Disons le mot. La vérité est que ce procès n’est qu’une tactique, que le gouvernement, à la veille du budget, sous le coup des menaces d’interpellation sur les « menées cléricales, » s’est senti inquiet, qu’il a cru désarmer les passions radicales en leur livrant un évêque. Chose singulière ! Depuis trois mois tout est à l’apaisement dans le pays. Le clergé et ses chefs se sont pressés sur le passage de M. le président de la république, des ministres, multipliant les témoignages de leur adhésion et de leurs sentimens patriotiques. Les ministres eux-mêmes n’ont cessé de parler de conciliation, de pacification. Ces jours derniers encore, lorsque le ministère a eu à défendre dans un intérêt national l’ambassade française au Vatican, c’est avec la droite qu’il a eu une majorité. Dès que les radicaux élèvent la voix et deviennent plus pressans, ce gouvernement, qui revient de Cronstadt, s’arrête et revient sur ses pas. Un jour, il parle de paix morale, d’intérêt national, un autre jour, il se hâte de payer rançon aux radicaux. Que gagne-t-il à cette tactique ? Il s’expose tout simplement à perdre par ses faiblesses à l’intérieur le fruit de ses journées heureuses, à compromettre, faute de comprendre son rôle et son pouvoir, l’ascendant qu’il avait reconquis pour la France dans les affaires du monde.

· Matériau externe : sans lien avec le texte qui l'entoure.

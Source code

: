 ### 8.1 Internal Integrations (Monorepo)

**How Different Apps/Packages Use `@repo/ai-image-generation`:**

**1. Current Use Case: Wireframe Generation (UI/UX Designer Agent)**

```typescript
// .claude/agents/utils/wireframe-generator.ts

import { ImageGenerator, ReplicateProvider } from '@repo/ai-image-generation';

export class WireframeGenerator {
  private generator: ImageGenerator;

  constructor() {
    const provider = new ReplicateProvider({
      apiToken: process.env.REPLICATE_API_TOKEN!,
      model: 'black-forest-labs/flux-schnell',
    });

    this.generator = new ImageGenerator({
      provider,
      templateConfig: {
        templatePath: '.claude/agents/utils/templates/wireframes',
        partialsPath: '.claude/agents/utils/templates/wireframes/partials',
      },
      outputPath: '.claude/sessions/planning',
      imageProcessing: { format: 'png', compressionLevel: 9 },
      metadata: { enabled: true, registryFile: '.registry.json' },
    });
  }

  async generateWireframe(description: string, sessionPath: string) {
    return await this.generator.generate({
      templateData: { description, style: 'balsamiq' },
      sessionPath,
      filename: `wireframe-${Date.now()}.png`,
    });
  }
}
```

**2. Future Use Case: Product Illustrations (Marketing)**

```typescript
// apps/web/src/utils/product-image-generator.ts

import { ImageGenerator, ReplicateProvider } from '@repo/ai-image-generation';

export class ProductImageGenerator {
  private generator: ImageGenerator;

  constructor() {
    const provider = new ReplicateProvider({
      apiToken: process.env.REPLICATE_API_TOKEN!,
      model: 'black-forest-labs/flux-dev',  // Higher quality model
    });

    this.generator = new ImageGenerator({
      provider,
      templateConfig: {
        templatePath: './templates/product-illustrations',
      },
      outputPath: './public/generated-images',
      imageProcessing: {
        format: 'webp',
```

Qui donc pourrait se flatter de réussir à débrouiller le grand écheveau si bizarrement enchevêtré des affaires de l’Europe ? Le plus simple ou le plus prudent serait peut-être de ne pas trop chercher à le débrouiller de peur de l’embrouiller encore plus, de laisser les affaires européennes s’éclaircir et s’apaiser toutes seules avec l’aide du temps, qui est le grand pacificateur et finit par remettre toute chose à sa place. Malheureusement il y a le goût, l’âpre goût de l’imprévu et des nouvelles, n’en fût-il plus au monde ; il y a toujours les esprits prompts à saisir tout ce qui est prétexte ou occasion de commentaires, de divulgations et d’excitations. Depuis longtemps l’Europe en a été là et ne cesse pas d’en être là ; elle n’a pas une heure pour se reposer et reprendre confiance sous la garantie des déclarations pacifiques des plus grandes puissances apparemment intéressées à savoir ce qui en est. Elle vit au milieu des bruits, des rumeurs et des polémiques qui dénaturent ou exagèrent tout, les intentions comme les faits. Quand il n’y a pas d’événemens sérieux, de ces événemens qui ont par eux-mêmes une signification évidente et décisive, on s’attache aux plus simples incidens pour y découvrir des mystères, pour en faire sortir des éventualités nouvelles et inattendues. Quand l’obscurité a l’air de se dissiper d’un côté, on cherche d’un autre côté ce qui peut réveiller les doutes, remettre le trouble dans les esprits, susciter de nouveaux nuages. De sorte qu’à une situation qui n’a par elle-même assurément rien de facile, on se plaît à ajouter les surexcitations factices, les interprétations de fantaisie, tout ce qui peut raviver le sentiment de l’incertitude universelle des choses. On ne veut pas être rassuré, on tient à ce que l’écheveau reste embrouillé, même lorsque les gouvernemens mettent leurs soins à le débrouiller au moins sur certains points : c’est le mal du jour, le mal des imaginations ajouté au mal réel !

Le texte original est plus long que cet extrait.